Citic Securities Co. shares rose the most this year, leading gains among Chinese brokerages as the government flagged policy changes that portend the end of a 14-month ban on initial public offerings.
Citic Securities, China’s largest brokerage by market value, surged 12 percent in Hong Kong, the biggest intraday gain since Dec. 1, as of 1:52 p.m. local time. Haitong Securities Co., the nation’s second-biggest brokerage, jumped 10 percent to an eight-month high. The Hang Seng Index advanced 2.7 percent.
Policy makers will seek to “push forward reform for a registration system” on IPOs, according to a Nov. 15 statement posted on the Chinese government’s website detailing decisions from a Beijing meeting of the Communist Party’s Central Committee last week. The new system may hasten the approval process for the more than 700 companies still awaiting regulatory permission to proceed with their share sales.

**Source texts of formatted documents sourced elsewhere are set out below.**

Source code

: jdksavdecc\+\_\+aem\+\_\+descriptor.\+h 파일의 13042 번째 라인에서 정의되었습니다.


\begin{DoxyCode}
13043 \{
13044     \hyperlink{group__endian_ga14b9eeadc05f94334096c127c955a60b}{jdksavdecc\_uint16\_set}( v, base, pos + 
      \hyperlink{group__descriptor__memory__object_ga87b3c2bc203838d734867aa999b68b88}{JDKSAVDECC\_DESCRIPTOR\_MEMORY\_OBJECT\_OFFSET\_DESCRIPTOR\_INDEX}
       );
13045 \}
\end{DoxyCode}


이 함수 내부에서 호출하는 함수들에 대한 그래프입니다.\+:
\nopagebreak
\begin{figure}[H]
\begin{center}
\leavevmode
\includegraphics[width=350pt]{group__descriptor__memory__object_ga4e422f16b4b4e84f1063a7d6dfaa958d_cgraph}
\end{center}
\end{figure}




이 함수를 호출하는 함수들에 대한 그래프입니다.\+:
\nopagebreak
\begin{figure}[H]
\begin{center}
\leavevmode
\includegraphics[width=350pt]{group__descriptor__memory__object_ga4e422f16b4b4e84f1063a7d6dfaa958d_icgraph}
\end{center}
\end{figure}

“The intensity of market reform on the review and approval end will increase in the future,” Zhao Xianghuai, an analyst at Guotai Junan Securities Co. in Shanghai, wrote in a research note today. “Brokerages’ investment-banking revenue will rebound if IPOs resume and that will benefit their private-equity and fund-management businesses.”
In the biggest expansion of economic reforms since at least the 1990s, China’s leaders also vowed to expand farmers’ land rights, loosen the one-child policy and encourage private investment in state businesses. Local governments will also be able to sell bonds to fund construction.

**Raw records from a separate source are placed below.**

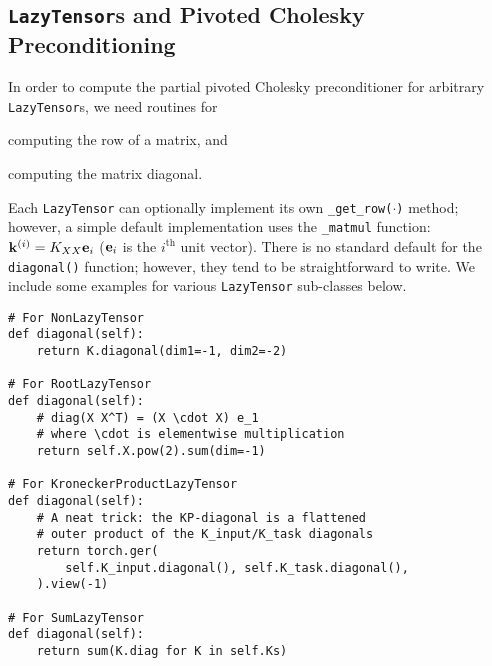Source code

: \subsection{{\tt LazyTensor}s and Pivoted Cholesky Preconditioning}
In order to compute the partial pivoted Cholesky preconditioner for arbitrary {\tt LazyTensor}s, we need routines for
\begin{enumerate*}
  \item computing the row of a matrix, and
  \item computing the matrix diagonal.
\end{enumerate*}
%
Each {\tt LazyTensor} can optionally implement its own {\tt \_get\_row($\cdot$)} method; however, a simple default implementation uses the {\tt \_matmul} function:
$
  \mathbf{k}^{(i)} = K_{XX} \mathbf{e}_i
$
($\mathbf{e}_i$ is the $i^\text{th}$ unit vector).
There is no standard default for the {\tt diagonal()} function; however, they tend to be straightforward to write.
We include some examples for various {\tt LazyTensor} sub-classes below.
%
\begin{verbatim}
# For NonLazyTensor
def diagonal(self):
    return K.diagonal(dim1=-1, dim2=-2)

# For RootLazyTensor
def diagonal(self):
    # diag(X X^T) = (X \cdot X) e_1
    # where \cdot is elementwise multiplication
    return self.X.pow(2).sum(dim=-1)

# For KroneckerProductLazyTensor
def diagonal(self):
    # A neat trick: the KP-diagonal is a flattened
    # outer product of the K_input/K_task diagonals
    return torch.ger(
        self.K_input.diagonal(), self.K_task.diagonal(),
    ).view(-1)

# For SumLazyTensor
def diagonal(self):
    return sum(K.diag for K in self.Ks)
\end{verbatim}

The leaders also decided during the four-day conclave to further increase the share of direct financing, such as stock and bond sales, in the economy, according to the government statement. Direct financing accounted for 35 percent of China’s total financing in 2012, compared to about 40 percent to 50 percent in the U.S., according to Guotai Junan’s Zhao.
The government’s statement didn’t provide any specific details on the registration system.
Under that process, companies will be required to submit information to regulators, whose sole responsibility will be to make sure the submissions meet disclosure requirements rather than making judgments on the applications, Qi Bin, the head of the China Securities Regulatory Commission’s Beijing Institute of Securities and Futures research unit, wrote in a footnote of a July 23 article discussing the nation’s capital market.
The current procedure for companies seeking to sell their shares publicly in China relies on the CSRC’s listing committee vetting each application and determining whether a company is fit for listing.